#### [EXERCISE AIM]
Filter the listing below down to the lines containing the word "Shuicheng".

Start of SOURCE RECORDS

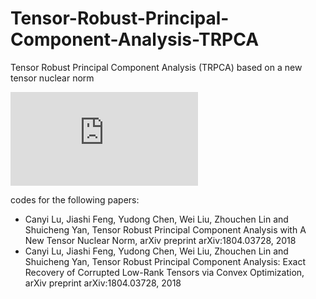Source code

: # Tensor-Robust-Principal-Component-Analysis-TRPCA
Tensor Robust Principal Component Analysis (TRPCA) based on a new tensor nuclear norm


![Alt text](https://github.com/canyilu/-Tensor-Robust-Principal-Component-Analysis-TRPCA-/blob/master/fig_trpcaill.pdf)



codes for the following papers:

* Canyi Lu, Jiashi Feng, Yudong Chen, Wei Liu, Zhouchen Lin and Shuicheng Yan, Tensor Robust Principal Component Analysis with A New Tensor Nuclear Norm, arXiv preprint arXiv:1804.03728, 2018
* Canyi Lu, Jiashi Feng, Yudong Chen, Wei Liu, Zhouchen Lin and Shuicheng Yan, Tensor Robust Principal Component Analysis: Exact Recovery of Corrupted Low-Rank Tensors via Convex Optimization, arXiv preprint arXiv:1804.03728, 2018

End of SOURCE RECORDS

#### [TASK RESULT]
* Canyi Lu, Jiashi Feng, Yudong Chen, Wei Liu, Zhouchen Lin and Shuicheng Yan, Tensor Robust Principal Component Analysis with A New Tensor Nuclear Norm, arXiv preprint arXiv:1804.03728, 2018
* Canyi Lu, Jiashi Feng, Yudong Chen, Wei Liu, Zhouchen Lin and Shuicheng Yan, Tensor Robust Principal Component Analysis: Exact Recovery of Corrupted Low-Rank Tensors via Convex Optimization, arXiv preprint arXiv:1804.03728, 2018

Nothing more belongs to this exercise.